## TASK OBJECTIVE
Each line of the data below that contains "evaluation" must be copied.

## SOURCE DATA
────

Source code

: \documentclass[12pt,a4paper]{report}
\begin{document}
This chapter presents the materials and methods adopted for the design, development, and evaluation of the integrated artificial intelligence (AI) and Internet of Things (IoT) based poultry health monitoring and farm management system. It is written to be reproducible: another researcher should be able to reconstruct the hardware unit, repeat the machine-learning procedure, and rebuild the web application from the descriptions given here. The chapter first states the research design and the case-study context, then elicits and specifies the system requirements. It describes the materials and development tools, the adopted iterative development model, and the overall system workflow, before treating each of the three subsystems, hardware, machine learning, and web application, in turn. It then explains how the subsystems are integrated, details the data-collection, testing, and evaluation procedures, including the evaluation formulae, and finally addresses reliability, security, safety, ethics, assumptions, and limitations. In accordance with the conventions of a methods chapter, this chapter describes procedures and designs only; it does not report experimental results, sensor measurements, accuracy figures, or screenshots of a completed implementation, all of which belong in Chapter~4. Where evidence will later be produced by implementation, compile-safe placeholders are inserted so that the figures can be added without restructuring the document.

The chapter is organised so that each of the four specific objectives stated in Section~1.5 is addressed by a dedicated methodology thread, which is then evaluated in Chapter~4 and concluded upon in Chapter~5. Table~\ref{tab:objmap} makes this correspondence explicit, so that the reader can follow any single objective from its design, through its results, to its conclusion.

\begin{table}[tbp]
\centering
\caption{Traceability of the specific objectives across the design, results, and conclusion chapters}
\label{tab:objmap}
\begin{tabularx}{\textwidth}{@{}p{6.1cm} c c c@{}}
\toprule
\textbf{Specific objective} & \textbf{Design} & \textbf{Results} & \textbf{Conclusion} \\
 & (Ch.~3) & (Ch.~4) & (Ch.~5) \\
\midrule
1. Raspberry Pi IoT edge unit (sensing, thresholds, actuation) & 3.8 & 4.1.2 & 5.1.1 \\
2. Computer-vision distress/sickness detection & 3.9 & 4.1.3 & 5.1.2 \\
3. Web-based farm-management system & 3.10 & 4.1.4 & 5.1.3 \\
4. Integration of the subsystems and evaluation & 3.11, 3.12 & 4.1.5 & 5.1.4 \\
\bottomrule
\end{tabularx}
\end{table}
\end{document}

────

## RESPONSE TO THE EXERCISE
This chapter presents the materials and methods adopted for the design, development, and evaluation of the integrated artificial intelligence (AI) and Internet of Things (IoT) based poultry health monitoring and farm management system. It is written to be reproducible: another researcher should be able to reconstruct the hardware unit, repeat the machine-learning procedure, and rebuild the web application from the descriptions given here. The chapter first states the research design and the case-study context, then elicits and specifies the system requirements. It describes the materials and development tools, the adopted iterative development model, and the overall system workflow, before treating each of the three subsystems, hardware, machine learning, and web application, in turn. It then explains how the subsystems are integrated, details the data-collection, testing, and evaluation procedures, including the evaluation formulae, and finally addresses reliability, security, safety, ethics, assumptions, and limitations. In accordance with the conventions of a methods chapter, this chapter describes procedures and designs only; it does not report experimental results, sensor measurements, accuracy figures, or screenshots of a completed implementation, all of which belong in Chapter~4. Where evidence will later be produced by implementation, compile-safe placeholders are inserted so that the figures can be added without restructuring the document.
4. Integration of the subsystems and evaluation & 3.11, 3.12 & 4.1.5 & 5.1.4 \\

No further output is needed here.